Saved entries
^^^^^^^^^^^^^^^^

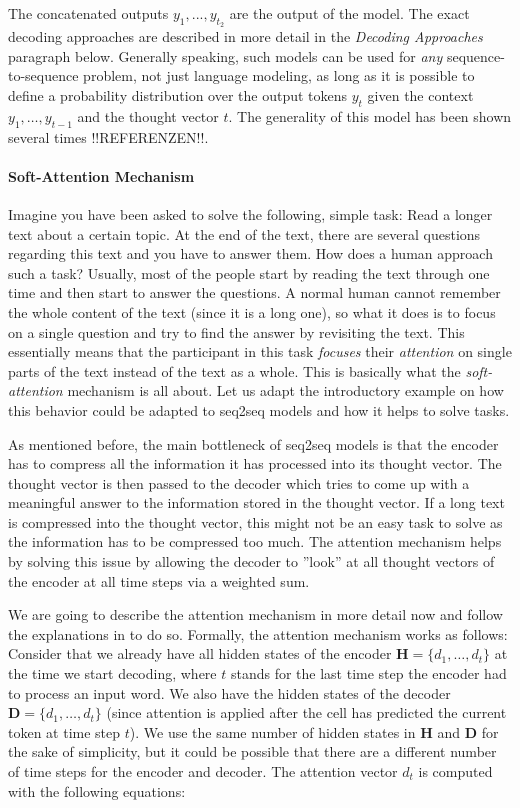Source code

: The concatenated outputs $y_1,...,y_{t_2}$ are the output of the model. The exact decoding approaches are described in more detail in the \emph{Decoding Approaches} paragraph below. Generally speaking, such models can be used for \emph{any} sequence-to-sequence problem, not just language modeling, as long as it is possible to define a probability distribution over the output tokens $y_t$ given the context $y_1,\dots,y_{t-1}$ and the thought vector $t$. The generality of this model has been shown several times !!REFERENZEN!!.

\paragraph{Soft-Attention Mechanism}
Imagine you have been asked to solve the following, simple task: Read a longer text about a certain topic. At the end of the text, there are several questions regarding this text and you have to answer them. How does a human approach such a task? Usually, most of the people start by reading the text through one time and then start to answer the questions. A normal human cannot remember the whole content of the text (since it is a long one), so what it does is to focus on a single question and try to find the answer by revisiting the text. This essentially means that the participant in this task \emph{focuses} their \emph{attention} on single parts of the text instead of the text as a whole. This is basically what the \emph{soft-attention} mechanism is all about. Let us adapt the introductory example on how this behavior could be adapted to seq2seq models and how it helps to solve tasks.

As mentioned before, the main bottleneck of seq2seq models is that the encoder has to compress all the information it has processed into its thought vector. The thought vector is then passed to the decoder which tries to come up with a meaningful answer to the information stored in the thought vector. If a long text is compressed into the thought vector, this might not be an easy task to solve as the information has to be compressed too much. The attention mechanism helps by solving this issue by allowing the decoder to ''look'' at all thought vectors of the encoder at all time steps via a weighted sum.

We are going to describe the attention mechanism in more detail now and follow the explanations in \cite{Vinyals:2015} to do so. Formally, the attention mechanism works as follows: Consider that we already have all hidden states of the encoder $\mathbf{H} = \{d_1,\dots,d_t\}$ at the time we start decoding, where $t$ stands for the last time step the encoder had to process an input word. We also have the hidden states of the decoder $\mathbf{D} = \{d_1,\dots,d_t\}$ (since attention is applied after the cell has predicted the current token at time step $t$). We use the same number of hidden states in $\mathbf{H}$ and $\mathbf{D}$ for the sake of simplicity, but it could be possible that there are a different number of time steps for the encoder and decoder. The attention vector $d_t$ is computed with the following equations:

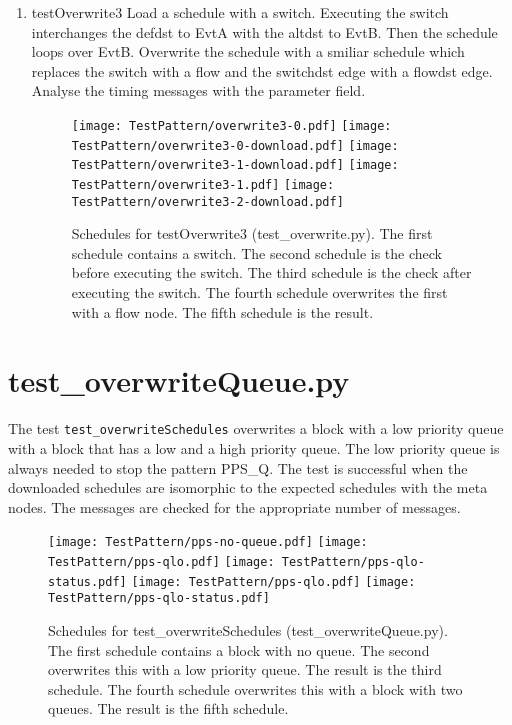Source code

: \documentclass[12pt,a4paper]{report}
\begin{document}
\begin{enumerate}
\item testOverwrite3
    Load a schedule with a switch. Executing the switch interchanges
    the defdst to EvtA with the altdst to EvtB. Then the schedule loops
    over EvtB.
    Overwrite the schedule with a smiliar schedule which replaces the switch
    with a flow and the switchdst edge with a flowdst edge.
    Analyse the timing messages with the parameter field.
    \begin{figure}
        \centering
        \texttt{[image: TestPattern/overwrite3-0.pdf]}
        \texttt{[image: TestPattern/overwrite3-0-download.pdf]}
        \texttt{[image: TestPattern/overwrite3-1-download.pdf]}
        \texttt{[image: TestPattern/overwrite3-1.pdf]}
        \texttt{[image: TestPattern/overwrite3-2-download.pdf]}
        \caption{Schedules for testOverwrite3 (test\_overwrite.py). The first schedule
        contains a switch. The second schedule is the check before executing the
        switch. The third schedule is the check after executing the
        switch. The fourth schedule overwrites the first
        with a flow node. The fifth schedule is the result.}
        \label{fig:Schedules_for_testOverwrite3}
    \end{figure}

\end{enumerate}

\section{test\_overwriteQueue.py}
The test \texttt{test\_overwriteSchedules} overwrites a block with a low priority
queue with a block that has a low and a high priority queue. The low priority
queue is always needed to stop the pattern PPS\_Q. The test is successful when
the downloaded schedules are isomorphic to the expected schedules with the
meta nodes. The messages are checked for the appropriate number of messages.
    \begin{figure}
        \centering
        \texttt{[image: TestPattern/pps-no-queue.pdf]}
        \texttt{[image: TestPattern/pps-qlo.pdf]}
        \texttt{[image: TestPattern/pps-qlo-status.pdf]}
        \texttt{[image: TestPattern/pps-qlo.pdf]}
        \texttt{[image: TestPattern/pps-qlo-status.pdf]}
        \caption{Schedules for test\_overwriteSchedules (test\_overwriteQueue.py). The first schedule
        contains a block with no queue. The second overwrites this with a low priority queue.
        The result is the third schedule. The fourth schedule overwrites this with a block with
        two queues. The result is the fifth schedule.}
        \label{fig:Schedules_for_test_overwriteSchedules}
    \end{figure}
\end{document}
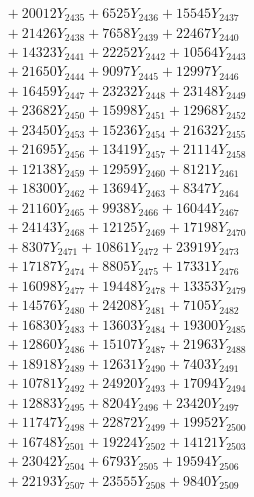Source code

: \documentclass[a4paper,10pt]{article}
\begin{document}
{\begin{align}
&\;  + 20012 Y_{2435} + 6525 Y_{2436} + 15545 Y_{2437} \\[0.3ex]
&\;  + 21426 Y_{2438} + 7658 Y_{2439} + 22467 Y_{2440} \\[0.3ex]
&\;  + 14323 Y_{2441} + 22252 Y_{2442} + 10564 Y_{2443} \\[0.3ex]
&\;  + 21650 Y_{2444} + 9097 Y_{2445} + 12997 Y_{2446} \\[0.3ex]
&\;  + 16459 Y_{2447} + 23232 Y_{2448} + 23148 Y_{2449} \\[0.3ex]
&\;  + 23682 Y_{2450} + 15998 Y_{2451} + 12968 Y_{2452} \\[0.3ex]
&\;  + 23450 Y_{2453} + 15236 Y_{2454} + 21632 Y_{2455} \\[0.3ex]
&\;  + 21695 Y_{2456} + 13419 Y_{2457} + 21114 Y_{2458} \\[0.5ex]\allowbreak
&\;  + 12138 Y_{2459} + 12959 Y_{2460} + 8121 Y_{2461} \\[0.3ex]
&\;  + 18300 Y_{2462} + 13694 Y_{2463} + 8347 Y_{2464} \\[0.3ex]
&\;  + 21160 Y_{2465} + 9938 Y_{2466} + 16044 Y_{2467} \\[0.3ex]
&\;  + 24143 Y_{2468} + 12125 Y_{2469} + 17198 Y_{2470} \\[0.3ex]
&\;  + 8307 Y_{2471} + 10861 Y_{2472} + 23919 Y_{2473} \\[0.3ex]
&\;  + 17187 Y_{2474} + 8805 Y_{2475} + 17331 Y_{2476} \\[0.3ex]
&\;  + 16098 Y_{2477} + 19448 Y_{2478} + 13353 Y_{2479} \\[0.3ex]
&\;  + 14576 Y_{2480} + 24208 Y_{2481} + 7105 Y_{2482} \\[0.3ex]
&\;  + 16830 Y_{2483} + 13603 Y_{2484} + 19300 Y_{2485} \\[0.3ex]
&\;  + 12860 Y_{2486} + 15107 Y_{2487} + 21963 Y_{2488} \\[0.5ex]\allowbreak
&\;  + 18918 Y_{2489} + 12631 Y_{2490} + 7403 Y_{2491} \\[0.3ex]
&\;  + 10781 Y_{2492} + 24920 Y_{2493} + 17094 Y_{2494} \\[0.3ex]
&\;  + 12883 Y_{2495} + 8204 Y_{2496} + 23420 Y_{2497} \\[0.3ex]
&\;  + 11747 Y_{2498} + 22872 Y_{2499} + 19952 Y_{2500} \\[0.3ex]
&\;  + 16748 Y_{2501} + 19224 Y_{2502} + 14121 Y_{2503} \\[0.3ex]
&\;  + 23042 Y_{2504} + 6793 Y_{2505} + 19594 Y_{2506} \\[0.3ex]
&\;  + 22193 Y_{2507} + 23555 Y_{2508} + 9840 Y_{2509} \\[0.3ex]

\end{align}}
\end{document}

^^^^^^^^^^^^^^^^

* Exercise requirements *
From the records above, work out how many lines contain the string "allowbreak". Give only the number.

* Response *
2